Yawatani

Le mandat du premier gouvernement islamiste de l'histoire du royaume, dirigé par Abdelilah Benkirane, touche à sa fin. Passage en revue de ses tops et de ses flops.

Six mois ! Pas plus de six mois séparent les Marocains des prochaines législatives, les deuxièmes sous la nouvelle Constitution, laquelle permet au parti vainqueur de former un gouvernement. Abdelilah Benkirane et le Parti de la justice et du développement (PJD) s’y préparent activement. Ce dernier s’attelle à l’organisation d’un congrès exceptionnel d’ici à l’été pour prolonger d’un an le mandat de son secrétaire général. Et pour cause, le parti islamiste sait que ses chances de remporter les législatives reposent en grande partie sur son leader.

« Benkirane a confirmé son statut d’animal politique. Fort d’une popularité phénoménale, il a en outre su tenir ses troupes, tout en faisant preuve d’un grand pragmatisme pour naviguer dans un environnement national et régional houleux », analyse un politologue. Que ce soit avec l’institution monarchique, la classe politique, le monde des affaires ou encore la rue, le chef du gouvernement a en effet manœuvré assez habilement, mais au prix de concessions dont son bilan se ressent. Un bilan assez mitigé, mais qui n’a rien à envier à ceux de ses prédécesseurs. Passage en revue d’une première expérience islamiste dans un royaume où il faut composer avec différentes sphères du pouvoir…
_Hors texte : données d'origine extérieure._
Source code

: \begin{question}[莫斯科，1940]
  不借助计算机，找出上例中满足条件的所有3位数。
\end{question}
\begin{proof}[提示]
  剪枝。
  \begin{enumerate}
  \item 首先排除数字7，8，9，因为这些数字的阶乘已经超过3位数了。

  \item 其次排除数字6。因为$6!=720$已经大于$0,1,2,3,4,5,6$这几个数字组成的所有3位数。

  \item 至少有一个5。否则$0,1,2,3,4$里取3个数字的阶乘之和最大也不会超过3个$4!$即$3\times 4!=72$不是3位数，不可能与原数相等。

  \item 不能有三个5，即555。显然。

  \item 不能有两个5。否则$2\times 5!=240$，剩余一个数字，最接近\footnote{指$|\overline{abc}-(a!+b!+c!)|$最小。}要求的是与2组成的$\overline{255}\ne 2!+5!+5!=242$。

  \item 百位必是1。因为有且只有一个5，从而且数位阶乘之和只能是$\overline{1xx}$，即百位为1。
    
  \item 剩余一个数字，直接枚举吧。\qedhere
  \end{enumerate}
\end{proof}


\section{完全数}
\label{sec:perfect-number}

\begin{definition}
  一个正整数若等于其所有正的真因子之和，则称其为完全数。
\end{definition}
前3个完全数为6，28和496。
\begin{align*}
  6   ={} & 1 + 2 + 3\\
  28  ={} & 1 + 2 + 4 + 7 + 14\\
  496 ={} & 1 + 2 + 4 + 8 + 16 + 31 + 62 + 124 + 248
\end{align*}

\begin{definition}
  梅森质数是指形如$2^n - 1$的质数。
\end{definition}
La scène se déroule le 4 février 2016 à Ouarzazate. Face aux caméras du monde et devant des invités de prestige, Mohammed VI s’apprête à inaugurer la centrale solaire Noor, un mégacomplexe devant approvisionner en électricité un million de foyers. Mais le roi semble chercher quelqu’un. Benkirane se fraie alors un chemin dans la foule de hauts responsables pour rejoindre sa place, juste à droite du souverain, qui l’accueille tout sourire. Cette entorse cocasse au protocole makhzénien réglé au millimètre en dit long sur les rapports que le chef du gouvernement entretient avec le chef de l’État. En présence du roi, Benkirane sait revendiquer son rang tout en se montrant flexible. « Ne comptez pas sur moi pour aller dans la confrontation avec Sa Majesté », ne se lasse-t-il de répéter pour répondre à ceux qui lui reprochent de ne pas exploiter pleinement le potentiel de ses nouvelles prérogatives constitutionnelles. Car, très vite, le premier chef de gouvernement sous la nouvelle Constitution a cédé du terrain à l’institution monarchique.

SAMUEL ARANDA/CORBIS

La relation entre le PJD et la monarchie

Dès ses premières semaines aux affaires, le PJD est pris de court par une proposition de loi organique listant les entreprises stratégiques du pays, celles dont les patrons sont nommés par le roi. Les grands établissements publics, fer de lance de la mise en œuvre de la politique économique et sociale, échappent ainsi à un gouvernement qui n’inspire pas confiance, ni par ses compétences ni par sa doctrine ultraconservatrice. Depuis, le PJD et son leader ont avalé bien des couleuvres au gré des arbitrages royaux : langue de l’enseignement, fonds de développement du monde rural…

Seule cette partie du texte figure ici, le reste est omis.